MLX-LLM.cpp

MLX-LLM.cpp is a high-performance C/C++ library for Large Language Models (LLM), Vision-Language Models (VLM), and Whisper ASR inference. It leverages MLX to run efficiently on Apple Silicon hardware.

Features

🚀 High-performance inference on Apple Silicon
🧠 Support for multiple model architectures (LLM, VLM, ASR)
🔧 Quantization support for memory efficiency
🎯 Easy-to-use C++ API
🐍 Python preprocessing utilities

Supported Models

Family	Models	Description
LLaMA 2	llama_2_7b_chat_hf	Chat-optimized LLaMA 2 models
LLaMA 3	llama_3_8b	Latest LLaMA 3 models
LLaMA 3.2	Llama-3.2-11B-Vision-Instruct	Vision-Language model for multimodal tasks
TinyLLaMA	tiny_llama_1.1B_chat_v1.0	Compact model for edge deployment
Whisper	All Whisper models	All sizes (tiny, base, small, medium, large) and variants
Gemma 3	All Gemma 3 models	All sizes (2B, 9B, 27B) with various quantization (bf16, fp16, 4bit, 8bit)

Installation

Prerequisites

First, install MLX on your system:

git clone https://github.com/ml-explore/mlx.git mlx && cd mlx
mkdir -p build && cd build
cmake .. && make -j
make install

Building MLX-LLM.cpp

Clone the repository and its submodules:

git clone https://github.com/grorge123/mlx-llm.cpp.git
cd mlx-llm.cpp
git submodule update --init --recursive

Build the example:

mkdir build && cd build
cmake ..
cmake --build .

Usage

1. Language Models (LLM)

Refer to example/llm.cpp for a simple demonstration using TinyLLaMA 1.1B.

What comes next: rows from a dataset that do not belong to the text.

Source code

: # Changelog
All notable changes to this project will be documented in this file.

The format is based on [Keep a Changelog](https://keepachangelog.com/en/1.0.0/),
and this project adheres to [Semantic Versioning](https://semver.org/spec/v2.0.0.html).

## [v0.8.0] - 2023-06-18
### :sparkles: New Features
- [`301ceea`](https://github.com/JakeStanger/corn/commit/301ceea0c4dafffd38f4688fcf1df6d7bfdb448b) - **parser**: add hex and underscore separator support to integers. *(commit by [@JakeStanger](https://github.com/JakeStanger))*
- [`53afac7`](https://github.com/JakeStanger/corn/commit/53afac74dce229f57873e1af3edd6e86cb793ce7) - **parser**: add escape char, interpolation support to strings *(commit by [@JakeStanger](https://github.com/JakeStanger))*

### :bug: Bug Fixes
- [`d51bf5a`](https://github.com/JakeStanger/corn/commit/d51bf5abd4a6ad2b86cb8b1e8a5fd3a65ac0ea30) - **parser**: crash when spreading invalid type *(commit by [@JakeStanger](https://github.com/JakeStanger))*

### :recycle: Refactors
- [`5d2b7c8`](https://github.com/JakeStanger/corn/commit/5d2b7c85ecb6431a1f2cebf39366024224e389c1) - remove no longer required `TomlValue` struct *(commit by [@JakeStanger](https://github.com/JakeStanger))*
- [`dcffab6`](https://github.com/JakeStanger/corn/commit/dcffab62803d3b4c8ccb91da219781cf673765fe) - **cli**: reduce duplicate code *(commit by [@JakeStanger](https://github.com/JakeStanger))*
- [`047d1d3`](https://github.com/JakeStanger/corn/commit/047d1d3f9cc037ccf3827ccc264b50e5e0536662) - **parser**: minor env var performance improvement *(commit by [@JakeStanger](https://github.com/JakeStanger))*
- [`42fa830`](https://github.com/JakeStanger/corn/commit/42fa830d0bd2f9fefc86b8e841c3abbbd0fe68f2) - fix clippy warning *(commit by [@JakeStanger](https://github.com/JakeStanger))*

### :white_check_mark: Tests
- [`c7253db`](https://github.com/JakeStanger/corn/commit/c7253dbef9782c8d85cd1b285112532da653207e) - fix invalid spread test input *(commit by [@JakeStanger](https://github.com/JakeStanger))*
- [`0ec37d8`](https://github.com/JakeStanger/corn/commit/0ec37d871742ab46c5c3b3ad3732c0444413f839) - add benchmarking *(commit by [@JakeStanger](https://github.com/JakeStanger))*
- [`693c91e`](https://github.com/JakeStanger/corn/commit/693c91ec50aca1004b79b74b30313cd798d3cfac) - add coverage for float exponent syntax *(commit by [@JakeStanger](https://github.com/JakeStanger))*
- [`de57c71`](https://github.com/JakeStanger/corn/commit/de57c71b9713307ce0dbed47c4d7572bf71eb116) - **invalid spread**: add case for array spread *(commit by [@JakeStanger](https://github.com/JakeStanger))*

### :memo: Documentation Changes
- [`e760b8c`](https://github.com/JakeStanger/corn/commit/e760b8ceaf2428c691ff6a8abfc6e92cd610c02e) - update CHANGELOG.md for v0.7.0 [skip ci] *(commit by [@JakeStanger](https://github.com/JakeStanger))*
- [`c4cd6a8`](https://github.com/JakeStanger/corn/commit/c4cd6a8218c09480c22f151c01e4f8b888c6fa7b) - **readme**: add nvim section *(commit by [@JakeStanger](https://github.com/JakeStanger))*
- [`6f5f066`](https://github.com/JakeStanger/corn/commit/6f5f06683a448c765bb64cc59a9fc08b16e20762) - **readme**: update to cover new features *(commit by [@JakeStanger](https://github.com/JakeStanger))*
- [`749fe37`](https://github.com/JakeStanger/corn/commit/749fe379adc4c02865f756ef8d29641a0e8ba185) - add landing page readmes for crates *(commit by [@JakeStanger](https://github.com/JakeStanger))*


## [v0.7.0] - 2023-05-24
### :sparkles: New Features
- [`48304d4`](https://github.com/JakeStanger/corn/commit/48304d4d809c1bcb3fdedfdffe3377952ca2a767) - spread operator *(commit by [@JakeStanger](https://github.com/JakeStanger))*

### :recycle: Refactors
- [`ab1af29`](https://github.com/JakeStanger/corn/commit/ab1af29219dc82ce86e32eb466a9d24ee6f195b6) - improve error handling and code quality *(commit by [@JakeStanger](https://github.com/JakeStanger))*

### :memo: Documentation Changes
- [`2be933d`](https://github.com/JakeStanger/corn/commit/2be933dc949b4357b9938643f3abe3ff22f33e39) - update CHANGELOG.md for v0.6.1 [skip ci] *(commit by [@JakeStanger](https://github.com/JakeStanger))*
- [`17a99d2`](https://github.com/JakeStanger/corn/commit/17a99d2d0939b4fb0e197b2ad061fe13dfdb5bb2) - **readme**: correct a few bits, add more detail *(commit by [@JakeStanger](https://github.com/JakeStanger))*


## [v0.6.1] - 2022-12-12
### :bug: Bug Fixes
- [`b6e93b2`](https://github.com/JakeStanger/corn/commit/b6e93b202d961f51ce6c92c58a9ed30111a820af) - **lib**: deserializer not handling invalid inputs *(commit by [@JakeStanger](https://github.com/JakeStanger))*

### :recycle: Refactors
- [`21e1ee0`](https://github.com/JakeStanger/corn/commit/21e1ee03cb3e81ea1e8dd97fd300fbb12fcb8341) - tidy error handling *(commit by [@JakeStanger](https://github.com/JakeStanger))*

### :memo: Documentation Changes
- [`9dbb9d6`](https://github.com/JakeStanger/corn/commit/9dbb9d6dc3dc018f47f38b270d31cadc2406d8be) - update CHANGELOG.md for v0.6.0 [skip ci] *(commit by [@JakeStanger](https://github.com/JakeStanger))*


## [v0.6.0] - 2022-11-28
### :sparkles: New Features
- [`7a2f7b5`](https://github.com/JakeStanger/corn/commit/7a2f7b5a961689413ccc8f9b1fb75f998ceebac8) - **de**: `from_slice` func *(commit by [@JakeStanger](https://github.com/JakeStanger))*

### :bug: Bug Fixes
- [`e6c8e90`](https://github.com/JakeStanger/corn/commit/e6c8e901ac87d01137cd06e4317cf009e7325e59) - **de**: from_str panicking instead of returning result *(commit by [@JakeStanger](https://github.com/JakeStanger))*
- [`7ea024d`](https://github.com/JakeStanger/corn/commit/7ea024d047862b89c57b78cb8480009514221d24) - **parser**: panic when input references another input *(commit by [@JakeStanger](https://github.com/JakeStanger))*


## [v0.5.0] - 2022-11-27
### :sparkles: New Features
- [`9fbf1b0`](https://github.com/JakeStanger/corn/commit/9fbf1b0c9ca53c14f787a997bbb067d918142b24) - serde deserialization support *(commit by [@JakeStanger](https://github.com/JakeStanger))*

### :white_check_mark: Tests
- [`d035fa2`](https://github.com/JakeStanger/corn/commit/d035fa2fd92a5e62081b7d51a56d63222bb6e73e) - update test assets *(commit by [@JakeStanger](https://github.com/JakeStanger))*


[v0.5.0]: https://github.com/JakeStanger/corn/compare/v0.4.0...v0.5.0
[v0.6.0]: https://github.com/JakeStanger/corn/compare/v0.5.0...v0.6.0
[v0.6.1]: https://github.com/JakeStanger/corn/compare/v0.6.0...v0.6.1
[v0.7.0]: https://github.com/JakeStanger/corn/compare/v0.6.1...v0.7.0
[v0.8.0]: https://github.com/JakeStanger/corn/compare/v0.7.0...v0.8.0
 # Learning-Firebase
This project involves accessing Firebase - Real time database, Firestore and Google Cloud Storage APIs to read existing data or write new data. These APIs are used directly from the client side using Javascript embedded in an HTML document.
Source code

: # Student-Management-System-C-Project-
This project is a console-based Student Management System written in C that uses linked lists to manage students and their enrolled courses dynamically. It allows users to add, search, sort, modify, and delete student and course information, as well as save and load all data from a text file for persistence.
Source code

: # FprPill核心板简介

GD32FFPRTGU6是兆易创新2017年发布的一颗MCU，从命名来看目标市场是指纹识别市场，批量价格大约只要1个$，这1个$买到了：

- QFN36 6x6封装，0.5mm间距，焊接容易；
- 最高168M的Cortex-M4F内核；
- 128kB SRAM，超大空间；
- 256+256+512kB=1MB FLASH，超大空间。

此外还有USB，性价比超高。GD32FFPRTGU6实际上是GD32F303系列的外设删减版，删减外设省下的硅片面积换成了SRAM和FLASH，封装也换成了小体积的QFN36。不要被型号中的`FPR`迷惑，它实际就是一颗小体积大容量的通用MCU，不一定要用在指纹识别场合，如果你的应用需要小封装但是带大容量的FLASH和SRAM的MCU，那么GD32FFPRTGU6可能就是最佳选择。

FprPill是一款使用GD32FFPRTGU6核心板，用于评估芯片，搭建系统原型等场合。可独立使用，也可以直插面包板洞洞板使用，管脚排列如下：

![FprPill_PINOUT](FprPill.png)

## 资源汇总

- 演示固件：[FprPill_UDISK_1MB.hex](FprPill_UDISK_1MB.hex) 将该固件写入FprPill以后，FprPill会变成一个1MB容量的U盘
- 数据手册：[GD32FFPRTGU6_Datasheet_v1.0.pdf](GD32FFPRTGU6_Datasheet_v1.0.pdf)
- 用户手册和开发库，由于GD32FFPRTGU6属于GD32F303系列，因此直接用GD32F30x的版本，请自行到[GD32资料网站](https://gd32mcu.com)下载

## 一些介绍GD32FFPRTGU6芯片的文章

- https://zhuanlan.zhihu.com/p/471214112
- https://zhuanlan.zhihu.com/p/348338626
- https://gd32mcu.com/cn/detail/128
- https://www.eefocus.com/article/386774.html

Downloading Model Weights and Tokenizer

mkdir tiny && cd tiny
wget https://huggingface.co/TinyLlama/TinyLlama-1.1B-Chat-v1.0/resolve/main/model.safetensors
cd ..
wget https://huggingface.co/TinyLlama/TinyLlama-1.1B-Chat-v1.0/resolve/main/tokenizer.json

Running the LLM Example

From the build directory:

./llm

This will generate text using the TinyLLaMA 1.1B model.

2. Vision-Language Models (VLM)

For Vision-Language Models, you need to preprocess inputs and postprocess outputs. The library supports Gemma 3 and LLaMA 3.2 Vision models.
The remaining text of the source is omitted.